Applying User Interface Analytics to Identify Online Shop Performance Factors
Author(s) -
A. Bellanov,
Yosephine Suharyanti,
Yosef Daryanto
Publication year - 2020
Publication title -
international journal of industrial engineering and engineering management
Language(s) - English
Resource type - Journals
ISSN - 2685-4090
DOI - 10.24002/ijieem.v2i2.4797
Subject(s) - computer science , product (mathematics) , analytics , reputation , interface (matter) , coffee shop , process (computing) , cluster analysis , outlier , data mining , marketing , business , artificial intelligence , mathematics , social science , geometry , bubble , maximum bubble pressure method , sociology , parallel computing , operating system
The massive use of information systems and digital applications drives the growth of e-commerce, including online shops in marketplaces. However, some of the online shops are not successful. To improve their performance, the success factors of the online shops should be recognized. This study develops a model of online shop success factors. Unlike the other researches that use customer preference data from surveys, this study uses user interface analytics to develop the model.
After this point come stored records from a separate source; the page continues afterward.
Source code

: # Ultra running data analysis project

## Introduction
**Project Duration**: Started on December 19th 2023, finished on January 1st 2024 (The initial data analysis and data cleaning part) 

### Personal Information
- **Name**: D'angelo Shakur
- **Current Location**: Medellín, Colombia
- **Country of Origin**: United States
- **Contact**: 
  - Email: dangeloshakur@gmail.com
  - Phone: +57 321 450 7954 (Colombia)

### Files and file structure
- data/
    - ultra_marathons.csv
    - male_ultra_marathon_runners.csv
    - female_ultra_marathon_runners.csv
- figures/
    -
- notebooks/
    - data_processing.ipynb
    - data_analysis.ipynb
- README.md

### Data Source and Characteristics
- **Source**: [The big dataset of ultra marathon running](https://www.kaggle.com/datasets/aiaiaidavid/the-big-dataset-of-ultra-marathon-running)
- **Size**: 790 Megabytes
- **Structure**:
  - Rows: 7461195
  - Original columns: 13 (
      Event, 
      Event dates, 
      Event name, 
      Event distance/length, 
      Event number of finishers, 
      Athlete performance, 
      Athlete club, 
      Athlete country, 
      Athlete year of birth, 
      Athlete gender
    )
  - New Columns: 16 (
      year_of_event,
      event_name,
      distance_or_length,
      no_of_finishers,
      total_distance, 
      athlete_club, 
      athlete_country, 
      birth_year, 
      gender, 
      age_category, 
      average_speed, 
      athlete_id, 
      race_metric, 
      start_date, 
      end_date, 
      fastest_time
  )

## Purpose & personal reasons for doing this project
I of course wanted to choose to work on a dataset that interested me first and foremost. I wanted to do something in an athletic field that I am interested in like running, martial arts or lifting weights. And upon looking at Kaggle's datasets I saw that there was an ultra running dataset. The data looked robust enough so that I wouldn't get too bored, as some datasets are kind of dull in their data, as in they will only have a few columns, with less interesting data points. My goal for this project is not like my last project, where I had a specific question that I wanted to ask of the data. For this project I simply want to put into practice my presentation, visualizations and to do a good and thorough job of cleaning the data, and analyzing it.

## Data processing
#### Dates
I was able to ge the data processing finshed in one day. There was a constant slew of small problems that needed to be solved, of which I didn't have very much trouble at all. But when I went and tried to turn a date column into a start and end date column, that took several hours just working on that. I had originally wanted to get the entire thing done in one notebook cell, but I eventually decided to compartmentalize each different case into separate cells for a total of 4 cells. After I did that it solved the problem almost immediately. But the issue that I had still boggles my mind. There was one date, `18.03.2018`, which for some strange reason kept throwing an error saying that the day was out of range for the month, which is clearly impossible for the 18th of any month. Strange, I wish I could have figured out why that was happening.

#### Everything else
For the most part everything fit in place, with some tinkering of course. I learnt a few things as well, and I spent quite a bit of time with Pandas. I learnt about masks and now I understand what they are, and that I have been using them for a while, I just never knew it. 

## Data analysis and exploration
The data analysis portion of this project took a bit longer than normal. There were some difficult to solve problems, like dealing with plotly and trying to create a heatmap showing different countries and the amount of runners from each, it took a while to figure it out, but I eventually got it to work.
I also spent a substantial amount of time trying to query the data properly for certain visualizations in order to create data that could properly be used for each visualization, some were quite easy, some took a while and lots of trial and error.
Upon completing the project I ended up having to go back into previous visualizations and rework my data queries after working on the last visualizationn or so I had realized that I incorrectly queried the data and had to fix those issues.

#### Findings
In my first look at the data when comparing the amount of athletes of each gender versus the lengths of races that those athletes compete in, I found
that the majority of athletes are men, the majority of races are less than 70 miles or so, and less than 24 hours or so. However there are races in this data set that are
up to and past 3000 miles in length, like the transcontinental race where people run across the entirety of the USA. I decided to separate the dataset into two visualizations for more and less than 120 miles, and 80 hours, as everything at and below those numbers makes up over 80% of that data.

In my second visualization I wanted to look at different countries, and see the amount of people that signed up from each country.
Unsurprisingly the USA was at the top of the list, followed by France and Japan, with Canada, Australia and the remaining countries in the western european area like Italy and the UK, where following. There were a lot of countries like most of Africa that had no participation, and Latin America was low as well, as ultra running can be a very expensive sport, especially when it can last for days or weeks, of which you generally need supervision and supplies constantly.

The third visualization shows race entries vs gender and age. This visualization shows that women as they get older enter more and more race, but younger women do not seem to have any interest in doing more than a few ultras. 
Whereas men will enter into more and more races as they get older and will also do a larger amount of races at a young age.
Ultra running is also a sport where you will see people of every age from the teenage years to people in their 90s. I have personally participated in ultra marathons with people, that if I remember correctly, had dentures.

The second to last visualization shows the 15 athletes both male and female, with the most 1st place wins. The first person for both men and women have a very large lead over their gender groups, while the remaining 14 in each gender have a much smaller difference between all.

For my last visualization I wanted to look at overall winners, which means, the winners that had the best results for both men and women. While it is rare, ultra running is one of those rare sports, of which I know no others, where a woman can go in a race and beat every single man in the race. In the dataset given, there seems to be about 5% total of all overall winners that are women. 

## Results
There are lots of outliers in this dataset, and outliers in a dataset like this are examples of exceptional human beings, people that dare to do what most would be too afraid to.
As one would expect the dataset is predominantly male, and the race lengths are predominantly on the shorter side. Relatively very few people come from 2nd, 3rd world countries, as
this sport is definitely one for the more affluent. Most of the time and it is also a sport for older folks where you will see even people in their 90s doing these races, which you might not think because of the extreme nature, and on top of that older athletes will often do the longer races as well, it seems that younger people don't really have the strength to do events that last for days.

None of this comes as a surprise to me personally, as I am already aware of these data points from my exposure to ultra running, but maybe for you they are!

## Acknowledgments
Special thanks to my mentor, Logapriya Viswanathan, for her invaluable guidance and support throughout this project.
A marketplace operated in Indonesia was selected as the case study. The study begins with a scraping process of the data available at online shops' user interfaces in the marketplace. After data cleaning, outliers handling, and data clustering by product category, a series of multiple regression analyses are performed to get the model estimates. Eight variables are defined to develop the model, i.e., product price, percentage of responded chat, shop joining time in the marketplace, number of product types, number of raters, shop rating, shop reputation, and number of followers. The results of the multiple regression process show that the model estimate is specific for every product category. The final model can be used as a reference by the online shop sellers to develop their strategy to improve their shop performance. Moreover, the results also prove that user interface analytics is effective in estimating the performance factors of online shops in a marketplace.